## What the task requires
Starting from the first line below, count the lines carrying the string "which" and answer with the count by itself.

## Study material

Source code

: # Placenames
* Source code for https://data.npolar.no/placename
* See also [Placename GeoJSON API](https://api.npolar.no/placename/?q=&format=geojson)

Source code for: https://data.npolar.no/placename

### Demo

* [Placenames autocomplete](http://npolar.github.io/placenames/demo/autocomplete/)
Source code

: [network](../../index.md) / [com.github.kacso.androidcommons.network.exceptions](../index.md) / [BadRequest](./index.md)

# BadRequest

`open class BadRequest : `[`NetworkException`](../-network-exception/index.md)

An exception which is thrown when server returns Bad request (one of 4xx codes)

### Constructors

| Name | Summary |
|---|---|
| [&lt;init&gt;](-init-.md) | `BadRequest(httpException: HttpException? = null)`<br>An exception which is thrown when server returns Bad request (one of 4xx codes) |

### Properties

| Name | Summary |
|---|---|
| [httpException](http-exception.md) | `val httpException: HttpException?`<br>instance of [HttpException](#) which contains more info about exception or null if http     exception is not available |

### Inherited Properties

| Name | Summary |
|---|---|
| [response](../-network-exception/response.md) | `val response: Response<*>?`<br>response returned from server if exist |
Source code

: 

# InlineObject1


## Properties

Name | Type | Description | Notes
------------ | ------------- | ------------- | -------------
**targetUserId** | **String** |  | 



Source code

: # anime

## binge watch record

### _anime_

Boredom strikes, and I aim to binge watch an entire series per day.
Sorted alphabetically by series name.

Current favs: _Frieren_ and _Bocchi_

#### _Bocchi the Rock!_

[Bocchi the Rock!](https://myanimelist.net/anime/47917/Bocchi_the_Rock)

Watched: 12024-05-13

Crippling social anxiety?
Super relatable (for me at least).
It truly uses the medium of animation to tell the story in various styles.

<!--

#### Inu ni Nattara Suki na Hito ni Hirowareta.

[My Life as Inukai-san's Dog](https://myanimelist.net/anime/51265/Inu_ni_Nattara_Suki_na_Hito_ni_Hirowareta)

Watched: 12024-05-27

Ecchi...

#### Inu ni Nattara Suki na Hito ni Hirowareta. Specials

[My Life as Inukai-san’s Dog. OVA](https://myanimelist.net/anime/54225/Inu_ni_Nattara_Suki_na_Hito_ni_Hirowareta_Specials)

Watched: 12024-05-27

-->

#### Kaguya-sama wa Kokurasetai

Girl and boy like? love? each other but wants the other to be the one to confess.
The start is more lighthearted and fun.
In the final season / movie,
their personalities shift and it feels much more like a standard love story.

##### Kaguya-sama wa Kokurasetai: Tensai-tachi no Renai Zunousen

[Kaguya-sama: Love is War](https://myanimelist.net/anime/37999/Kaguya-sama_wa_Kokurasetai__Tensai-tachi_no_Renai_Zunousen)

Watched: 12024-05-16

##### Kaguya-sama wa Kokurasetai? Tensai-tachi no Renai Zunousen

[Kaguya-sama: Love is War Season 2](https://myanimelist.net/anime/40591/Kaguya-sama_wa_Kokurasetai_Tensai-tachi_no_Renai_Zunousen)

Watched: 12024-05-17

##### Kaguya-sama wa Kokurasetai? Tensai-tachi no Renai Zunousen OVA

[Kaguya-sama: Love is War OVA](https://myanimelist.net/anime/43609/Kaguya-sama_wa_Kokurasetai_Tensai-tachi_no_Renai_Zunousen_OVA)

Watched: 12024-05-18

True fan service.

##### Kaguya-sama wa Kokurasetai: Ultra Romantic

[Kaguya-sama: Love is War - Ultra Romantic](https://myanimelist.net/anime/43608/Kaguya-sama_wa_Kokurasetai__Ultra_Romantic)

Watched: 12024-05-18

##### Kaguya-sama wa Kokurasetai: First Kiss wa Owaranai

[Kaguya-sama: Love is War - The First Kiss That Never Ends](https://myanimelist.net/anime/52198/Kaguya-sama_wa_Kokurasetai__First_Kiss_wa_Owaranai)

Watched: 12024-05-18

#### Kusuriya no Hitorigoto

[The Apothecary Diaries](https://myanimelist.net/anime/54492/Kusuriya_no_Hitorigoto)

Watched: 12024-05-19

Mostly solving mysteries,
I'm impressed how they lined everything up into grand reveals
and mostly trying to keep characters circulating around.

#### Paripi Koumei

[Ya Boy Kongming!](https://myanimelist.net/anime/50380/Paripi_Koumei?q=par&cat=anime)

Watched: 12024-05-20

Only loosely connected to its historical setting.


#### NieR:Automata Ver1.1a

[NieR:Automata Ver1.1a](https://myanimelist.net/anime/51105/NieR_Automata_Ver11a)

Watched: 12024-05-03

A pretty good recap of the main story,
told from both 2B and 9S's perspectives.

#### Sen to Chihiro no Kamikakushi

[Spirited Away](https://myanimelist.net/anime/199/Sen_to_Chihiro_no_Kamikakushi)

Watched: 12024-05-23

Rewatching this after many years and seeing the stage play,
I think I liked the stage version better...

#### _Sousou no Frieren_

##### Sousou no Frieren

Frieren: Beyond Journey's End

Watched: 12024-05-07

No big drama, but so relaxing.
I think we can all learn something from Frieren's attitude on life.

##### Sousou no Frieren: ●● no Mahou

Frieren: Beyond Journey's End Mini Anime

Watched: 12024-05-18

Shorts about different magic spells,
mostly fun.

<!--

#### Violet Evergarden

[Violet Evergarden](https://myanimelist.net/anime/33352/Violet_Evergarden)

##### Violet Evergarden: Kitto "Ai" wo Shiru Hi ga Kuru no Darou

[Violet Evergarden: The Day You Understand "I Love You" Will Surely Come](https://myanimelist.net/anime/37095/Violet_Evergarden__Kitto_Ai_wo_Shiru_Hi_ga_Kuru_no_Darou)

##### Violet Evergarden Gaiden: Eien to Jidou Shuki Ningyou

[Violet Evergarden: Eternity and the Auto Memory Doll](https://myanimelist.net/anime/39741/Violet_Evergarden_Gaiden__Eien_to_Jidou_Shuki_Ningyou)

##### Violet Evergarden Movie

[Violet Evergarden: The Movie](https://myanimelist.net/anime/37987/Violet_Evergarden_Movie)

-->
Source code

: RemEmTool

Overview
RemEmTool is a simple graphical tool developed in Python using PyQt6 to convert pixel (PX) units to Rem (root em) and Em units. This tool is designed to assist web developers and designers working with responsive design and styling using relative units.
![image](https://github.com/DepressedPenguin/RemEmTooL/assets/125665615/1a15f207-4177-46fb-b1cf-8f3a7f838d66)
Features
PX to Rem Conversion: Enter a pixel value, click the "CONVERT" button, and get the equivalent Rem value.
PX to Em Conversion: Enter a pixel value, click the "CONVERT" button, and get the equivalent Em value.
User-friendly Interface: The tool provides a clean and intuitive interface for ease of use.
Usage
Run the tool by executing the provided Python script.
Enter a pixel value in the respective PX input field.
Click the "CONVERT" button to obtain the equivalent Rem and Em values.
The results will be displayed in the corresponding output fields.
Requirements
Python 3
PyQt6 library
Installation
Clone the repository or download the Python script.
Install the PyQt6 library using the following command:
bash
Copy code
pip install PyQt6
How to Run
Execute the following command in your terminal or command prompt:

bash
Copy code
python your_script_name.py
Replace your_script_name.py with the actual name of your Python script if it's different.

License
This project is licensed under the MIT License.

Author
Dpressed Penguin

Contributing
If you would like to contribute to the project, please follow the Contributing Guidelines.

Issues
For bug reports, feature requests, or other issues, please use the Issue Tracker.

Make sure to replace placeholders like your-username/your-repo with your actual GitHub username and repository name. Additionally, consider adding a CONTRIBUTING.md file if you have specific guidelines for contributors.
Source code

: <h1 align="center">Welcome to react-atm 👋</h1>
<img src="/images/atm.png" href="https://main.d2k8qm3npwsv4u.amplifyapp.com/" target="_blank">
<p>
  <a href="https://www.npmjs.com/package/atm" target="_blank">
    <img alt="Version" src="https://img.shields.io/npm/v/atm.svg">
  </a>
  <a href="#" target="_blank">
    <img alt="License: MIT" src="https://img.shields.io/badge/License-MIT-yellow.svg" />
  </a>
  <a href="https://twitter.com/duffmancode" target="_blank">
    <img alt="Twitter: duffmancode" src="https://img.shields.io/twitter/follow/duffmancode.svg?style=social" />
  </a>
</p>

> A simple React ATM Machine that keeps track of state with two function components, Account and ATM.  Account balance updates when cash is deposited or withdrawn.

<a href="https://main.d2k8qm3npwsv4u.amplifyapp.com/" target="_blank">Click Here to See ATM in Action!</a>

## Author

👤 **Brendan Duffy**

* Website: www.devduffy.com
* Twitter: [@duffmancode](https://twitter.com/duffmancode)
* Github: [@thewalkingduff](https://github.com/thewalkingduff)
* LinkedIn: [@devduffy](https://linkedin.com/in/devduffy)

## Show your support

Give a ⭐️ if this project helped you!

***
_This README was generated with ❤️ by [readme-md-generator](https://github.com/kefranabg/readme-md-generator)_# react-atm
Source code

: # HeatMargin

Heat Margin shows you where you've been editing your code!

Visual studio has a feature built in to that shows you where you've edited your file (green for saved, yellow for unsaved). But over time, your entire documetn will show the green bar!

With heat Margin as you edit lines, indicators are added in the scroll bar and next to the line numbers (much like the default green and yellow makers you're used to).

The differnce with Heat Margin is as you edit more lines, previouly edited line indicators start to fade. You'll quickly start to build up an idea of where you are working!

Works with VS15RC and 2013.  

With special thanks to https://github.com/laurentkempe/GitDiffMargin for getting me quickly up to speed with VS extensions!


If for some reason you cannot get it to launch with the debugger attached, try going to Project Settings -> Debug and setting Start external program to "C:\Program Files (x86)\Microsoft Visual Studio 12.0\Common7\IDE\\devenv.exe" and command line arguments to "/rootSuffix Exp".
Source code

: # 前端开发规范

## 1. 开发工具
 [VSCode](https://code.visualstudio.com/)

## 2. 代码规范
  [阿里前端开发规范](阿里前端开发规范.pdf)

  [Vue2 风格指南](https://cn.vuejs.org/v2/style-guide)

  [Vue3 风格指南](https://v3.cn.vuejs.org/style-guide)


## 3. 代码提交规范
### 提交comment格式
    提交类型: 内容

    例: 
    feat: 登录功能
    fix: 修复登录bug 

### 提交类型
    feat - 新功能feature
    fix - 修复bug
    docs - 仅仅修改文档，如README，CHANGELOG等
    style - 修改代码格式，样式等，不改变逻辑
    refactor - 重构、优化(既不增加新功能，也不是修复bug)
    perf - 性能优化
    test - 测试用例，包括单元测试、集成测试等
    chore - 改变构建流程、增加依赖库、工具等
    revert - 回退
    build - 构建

## Solution to this task
3